Rayhana has been referred to as one of the concubines of Muhammad, as well as a wife, and may have been a wife or a concubine. Different sides have put forward different arguments.

The 11th-century Persian religious scholar Abu Ishaq al-Tha'labi agreed that she became one of Muhammad's wives and cited evidence that he had paid mahr for her. The 15th-century Egyptian religious scholar Ibn Hajar makes reference to Muhammad giving Rayhanah a home upon their marriage. Antonie Wessels of Cambridge University suggested that Muhammad married Rayhana for political reasons, particularly in light of her direct affiliation with two of the region's Jewish tribes—the Banu Nadir and the Banu Qurayza—while British-American author Lesley Hazleton felt it was evidence of Muhammad creating alliances. Conversely, Indian religious scholar Barakat Ahmad felt such rationale to support the notion of Rayhana and Muhammad's marriage was "meaningless" after both Jewish tribes were wiped out, in accordance with Talmudic law, following their betrayal of the early Muslims.

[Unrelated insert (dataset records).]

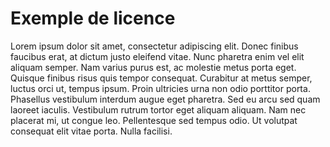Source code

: # Exemple de licence

Lorem ipsum dolor sit amet, consectetur adipiscing elit. Donec finibus faucibus erat, at
dictum justo eleifend vitae. Nunc pharetra enim vel elit aliquam semper. Nam varius purus
est, ac molestie metus porta eget. Quisque finibus risus quis tempor consequat. Curabitur
at metus semper, luctus orci ut, tempus ipsum. Proin ultricies urna non odio porttitor porta.
Phasellus vestibulum interdum augue eget pharetra. Sed eu arcu sed quam laoreet iaculis.
Vestibulum rutrum tortor eget aliquam aliquam. Nam nec placerat mi, ut congue leo.
Pellentesque sed tempus odio. Ut volutpat consequat elit vitae porta. Nulla facilisi.
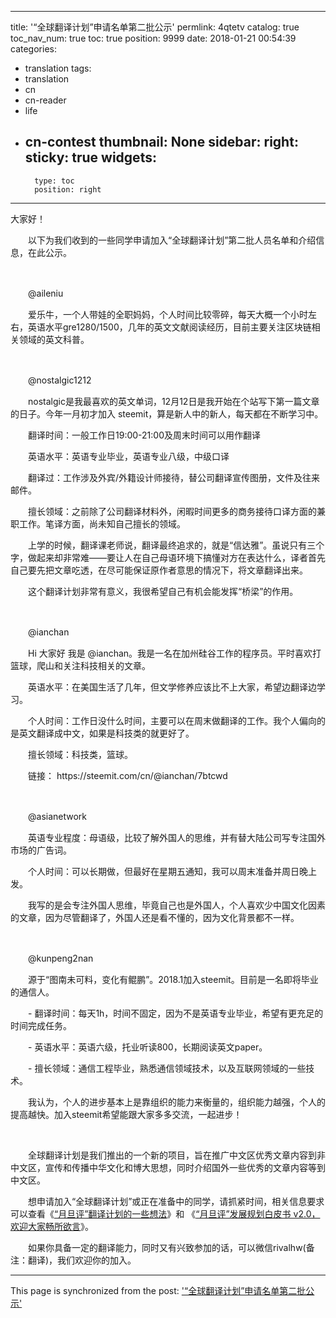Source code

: 
---
title: '“全球翻译计划”申请名单第二批公示'
permlink: 4qtetv
catalog: true
toc_nav_num: true
toc: true
position: 9999
date: 2018-01-21 00:54:39
categories:
- translation
tags:
- translation
- cn
- cn-reader
- life
- cn-contest
thumbnail: None
sidebar:
    right:
        sticky: true
widgets:
    -
        type: toc
        position: right
---


<html>
<p>大家好！</p>
<p>　　以下为我们收到的一些同学申请加入“全球翻译计划”第二批人员名单和介绍信息，在此公示。</p>
<p><br></p>
<p>　　@aileniu</p>
<p>　　爱乐牛，一个人带娃的全职妈妈，个人时间比较零碎，每天大概一个小时左右，英语水平gre1280/1500，几年的英文文献阅读经历，目前主要关注区块链相关领域的英文科普。</p>
<p><br></p>
<p>　　@nostalgic1212</p>
<p>　　nostalgic是我最喜欢的英文单词，12月12日是我开始在个站写下第一篇文章的日子。今年一月初才加入 steemit，算是新人中的新人，每天都在不断学习中。</p>
<p>　　翻译时间：一般工作日19:00-21:00及周末时间可以用作翻译</p>
<p>　　英语水平：英语专业毕业，英语专业八级，中级口译</p>
<p>　　翻译过：工作涉及外宾/外籍设计师接待，替公司翻译宣传图册，文件及往来邮件。</p>
<p>　　擅长领域：之前除了公司翻译材料外，闲暇时间更多的商务接待口译方面的兼职工作。笔译方面，尚未知自己擅长的领域。</p>
<p>　　上学的时候，翻译课老师说，翻译最终追求的，就是“信达雅”。虽说只有三个字，做起来却非常难——要让人在自己母语环境下搞懂对方在表达什么，译者首先自己要先把文章吃透，在尽可能保证原作者意思的情况下，将文章翻译出来。</p>
<p>　　这个翻译计划非常有意义，我很希望自己有机会能发挥“桥梁”的作用。</p>
<p><br></p>
<p>　　@ianchan</p>
<p>　　Hi 大家好 我是 @ianchan。我是一名在加州硅谷工作的程序员。平时喜欢打篮球，爬山和关注科技相关的文章。</p>
<p>　　英语水平：在美国生活了几年，但文学修养应该比不上大家，希望边翻译边学习。</p>
<p>　　个人时间：工作日没什么时间，主要可以在周末做翻译的工作。我个人偏向的是英文翻译成中文，如果是科技类的就更好了。</p>
<p>　　擅长领域：科技类，篮球。</p>
<p>　　链接： https://steemit.com/cn/@ianchan/7btcwd</p>
<p><br></p>
<p>　　@asianetwork</p>
<p>　　英语专业程度：母语级，比较了解外国人的思维，并有替大陆公司写专注国外市场的广告词。</p>
<p>　　个人时间：可以长期做，但最好在星期五通知，我可以周末准备并周日晚上发。</p>
<p>　　我写的是会专注外国人思维，毕竟自己也是外国人，个人喜欢少中国文化因素的文章，因为尽管翻译了，外国人还是看不懂的，因为文化背景都不一样。</p>
<p><br></p>
<p>　　@kunpeng2nan</p>
<p>　　源于“图南未可料，变化有鲲鹏”。2018.1加入steemit。目前是一名即将毕业的通信人。</p>
<p>　　- 翻译时间：每天1h，时间不固定，因为不是英语专业毕业，希望有更充足的时间完成任务。</p>
<p>　　- 英语水平：英语六级，托业听读800，长期阅读英文paper。</p>
<p>　　- 擅长领域：通信工程毕业，熟悉通信领域技术，以及互联网领域的一些技术。</p>
<p>　　我认为，个人的进步基本上是靠组织的能力来衡量的，组织能力越强，个人的提高越快。加入steemit希望能跟大家多多交流，一起进步！</p>
<p><br></p>
<p>　　全球翻译计划是我们推出的一个新的项目，旨在推广中文区优秀文章内容到非中文区，宣传和传播中华文化和博大思想，同时介绍国外一些优秀的文章内容等到中文区。</p>
<p>　　想申请加入“全球翻译计划”或正在准备中的同学，请抓紧时间，相关信息要求可以查看《<a href="https://steemit.com/cn/@rivalhw/5lvzoc">“月旦评”翻译计划的一些想法</a>》和 《<a href="https://steemit.com/cn/@rivalhw/v2-0">“月旦评”发展规划白皮书 v2.0，欢迎大家畅所欲言</a>》。</p>
<p>　　如果你具备一定的翻译能力，同时又有兴致参加的话，可以微信rivalhw(备注：翻译)，我们欢迎你的加入。</p>
</html>

- - -

This page is synchronized from the post: ['“全球翻译计划”申请名单第二批公示'](https://steemit.com/@rivalhw/4qtetv)
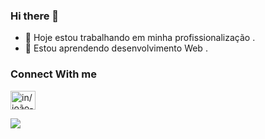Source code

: ### Hi there 👋

- 🔭 Hoje estou trabalhando em minha profissionalização .
- 🌱 Estou aprendendo desenvolvimento Web .

<h3 align="left">Connect With me</h3>
<p align="left"><a href="www.linkedin.com/in/joão-pedro-soares-da-costa/" target="blank"><img align="center" src="https://raw.githubusercontent.com/rahuldkjain/github-profile-readme-generator/master/src/images/icons/Social/linked-in-alt.svg" alt="in/joão-pedro-soares-da-costa/" height="30" width="40" /></a></p>
<picture>
  <source
    srcset="https://github-readme-stats.vercel.app/api?username=JP-Soares&show_icons=true&theme=radical"
    media="(prefers-color-scheme: dark)"
  />
  <source
    srcset="https://github-readme-stats.vercel.app/api?username=JP-Soares&show_icons=true"
    media="(prefers-color-scheme: light), (prefers-color-scheme: no-preference)"
  />
  <img src="https://github-readme-stats.vercel.app/api?username=JP-Soares&show_icons=true" />
</picture>
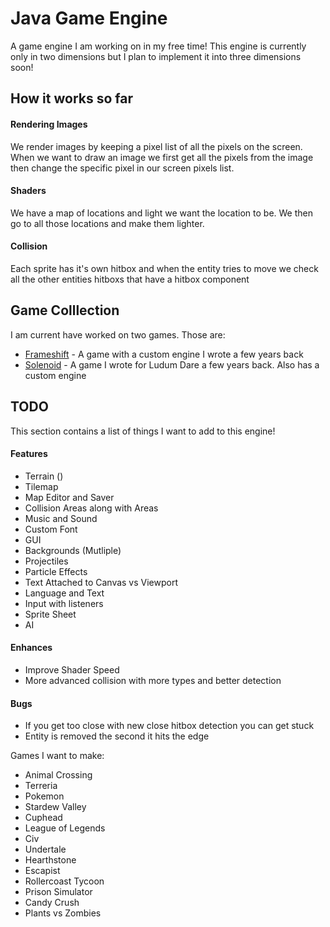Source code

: # Java Game Engine
A game engine I am working on in my free time! This engine is currently
only in two dimensions but I plan to implement it into three dimensions
soon!

## How it works so far
#### Rendering Images
We render images by keeping a pixel list of all the pixels on the screen. When we want to draw an image we first get all the pixels from the image then change the specific pixel in our screen pixels list. 

#### Shaders
We have a map of locations and light we want the location to be. We then go to all those locations and make them lighter.

#### Collision
Each sprite has it's own hitbox and when the entity tries to move
we check all the other entities hitboxs that have a hitbox component

## Game Colllection
I am current have worked on two games. Those are:
- [Frameshift](https://github.com/Avery246813579/Frameshift) - A game with a custom engine I wrote a few years back
- [Solenoid](https://github.com/Avery246813579/Solenoid) - A game I wrote for Ludum Dare a few years back. Also has a custom engine

## TODO 
This section contains a list of things I want to add to this engine!

#### Features
- Terrain ()
- Tilemap
- Map Editor and Saver
- Collision Areas along with Areas
- Music and Sound
- Custom Font
- GUI
- Backgrounds (Mutliple)
- Projectiles
- Particle Effects 
- Text Attached to Canvas vs Viewport
- Language and Text
- Input with listeners
- Sprite Sheet
- AI

#### Enhances
- Improve Shader Speed
- More advanced collision with more types and better detection

#### Bugs
- If you get too close with new close hitbox detection you can get stuck
- Entity is removed the second it hits the edge

Games I want to make: 
- Animal Crossing
- Terreria 
- Pokemon
- Stardew Valley
- Cuphead
- League of Legends 
- Civ
- Undertale
- Hearthstone
- Escapist
- Rollercoast Tycoon
- Prison Simulator 
- Candy Crush
- Plants vs Zombies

Similar to the status of the Egyptian woman Maria al-Qibtiyya—who, along with her sister Sirin bint Shamun, was gifted to Muhammad by the Egyptian governor Al-Muqawqis in 628—there is no universal consensus among Muslim scholars as to whether Rayhanah was one of Muhammad's wives.
It was said that she did not convert, and hence Muhammed did not marry her but kept her as a concubine. She is mentioned alongside Maria al-Qibtiyya as a slave-concubine.
Hafiz ibn Minda and Indian religious scholar Shibli Nomani, for example, believed that she returned to the Banu Nadir upon her manumission.

Abu ‘Ubaydah said about Muhammed:

He had four [concubines]: Mariyah, who was the mother of his son Ibraaheem; Rayhaanah; another beautiful slave woman whom he acquired as a prisoner of war; and a slave woman who was given to him by Zaynab bint Jahsh."

Rayhanah died in Medina in 631, eleven days after hajj and one year before Muhammad's death. She was buried in the city's al-Baqi Cemetery, like other members of Muhammad's family, known as Ahl al-Bayt (Arabic: أَهْل البَيْت, lit. 'people of the house or household').